Tesla recently opened up a charging network, which is more interesting to us. However, we also see that in a positive light because our primary customer base is the only charging location that is suitable to compete with Tesla across the broader requirements of a compelling EV refill experience (ie. convenient locations that are safe and well-lit, have excellent amenities, and have in-store product opportunities that can be sold to lower the price of EV fast charging).
We’re very bullish about retail adjacent fast charging for those reasons. In the aggregate, we are road mapping to provide better EV fast charging and refill experience than Tesla can in the long run. We definitely respect what Tesla is doing, but we ultimately believe that Electric Era can and will surpass the quality of a Tesla Supercharger Station.
You were a competitive all-American swimmer in college. What lessons did you take from your time in the pool to the co-founder role at Electric Era?
Sports teach a few really valuable lessons. First, they show that you can mold your reality to your liking – that is something everyone in the world should know, but very few do. People have agency over their existence. I think a lot of people follow the path that life presents to them, as opposed to structuring their days to create opportunities that offer them access to what they want. As an athlete, you are put in situations where you have to employ an agency-driven mindset to accomplish your goals. So, one of the biggest things I got out of swimming was the idea that I can structure my life to my liking.

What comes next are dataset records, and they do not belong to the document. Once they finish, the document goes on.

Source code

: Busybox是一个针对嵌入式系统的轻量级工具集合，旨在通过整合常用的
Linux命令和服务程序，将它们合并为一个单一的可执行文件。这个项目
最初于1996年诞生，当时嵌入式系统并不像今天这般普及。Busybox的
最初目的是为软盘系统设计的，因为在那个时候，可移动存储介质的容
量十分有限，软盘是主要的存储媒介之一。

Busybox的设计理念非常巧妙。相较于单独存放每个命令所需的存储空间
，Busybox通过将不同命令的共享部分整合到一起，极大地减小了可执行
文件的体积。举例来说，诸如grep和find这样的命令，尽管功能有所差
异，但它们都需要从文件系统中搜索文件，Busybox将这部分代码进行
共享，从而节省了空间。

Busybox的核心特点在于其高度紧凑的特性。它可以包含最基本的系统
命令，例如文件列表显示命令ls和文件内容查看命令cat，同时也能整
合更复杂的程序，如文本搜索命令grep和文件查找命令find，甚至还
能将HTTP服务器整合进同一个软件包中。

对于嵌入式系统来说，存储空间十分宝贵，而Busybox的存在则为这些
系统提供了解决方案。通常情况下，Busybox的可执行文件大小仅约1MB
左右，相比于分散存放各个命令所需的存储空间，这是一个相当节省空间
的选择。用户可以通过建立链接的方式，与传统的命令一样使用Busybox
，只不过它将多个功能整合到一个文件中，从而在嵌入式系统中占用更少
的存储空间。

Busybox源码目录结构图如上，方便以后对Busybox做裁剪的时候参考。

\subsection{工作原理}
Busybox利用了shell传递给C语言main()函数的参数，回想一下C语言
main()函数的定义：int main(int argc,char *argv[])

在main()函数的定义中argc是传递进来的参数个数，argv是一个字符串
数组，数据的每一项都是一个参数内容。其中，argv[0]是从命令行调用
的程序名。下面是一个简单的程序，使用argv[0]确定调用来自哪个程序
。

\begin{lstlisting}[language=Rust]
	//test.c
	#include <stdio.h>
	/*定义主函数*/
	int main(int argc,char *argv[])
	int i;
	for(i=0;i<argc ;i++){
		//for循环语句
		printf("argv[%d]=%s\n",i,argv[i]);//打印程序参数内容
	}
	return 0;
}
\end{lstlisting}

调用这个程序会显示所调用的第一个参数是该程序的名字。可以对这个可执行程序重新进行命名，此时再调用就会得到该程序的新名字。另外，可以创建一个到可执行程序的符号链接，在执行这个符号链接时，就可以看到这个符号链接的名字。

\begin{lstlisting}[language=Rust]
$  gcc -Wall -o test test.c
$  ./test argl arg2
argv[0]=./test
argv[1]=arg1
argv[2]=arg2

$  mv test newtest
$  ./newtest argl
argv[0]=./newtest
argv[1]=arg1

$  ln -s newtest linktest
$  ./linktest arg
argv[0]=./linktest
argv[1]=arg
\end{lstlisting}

Second, swimming taught me how to work hard. You are not going to change the world, solve the climate crisis, or be a successful founder unless you work your tail off. Sometimes, people forget how much hard work goes into success. I am very grateful that I developed a strong work ethic from swimming at a young age.
The last thing sports taught me is accountability. You are accountable for your own success and, similarly, you are accountable for your own failures. When things don’t go right, you have to point your failures back toward yourself and reflect on why things didn’t go to plan. The same is true when founding a business or being a successful member of a team. It is ultimately up to you to achieve your goals. Being accountable to yourself, to your teammates, to your investors – that is how you get the best out of everyone.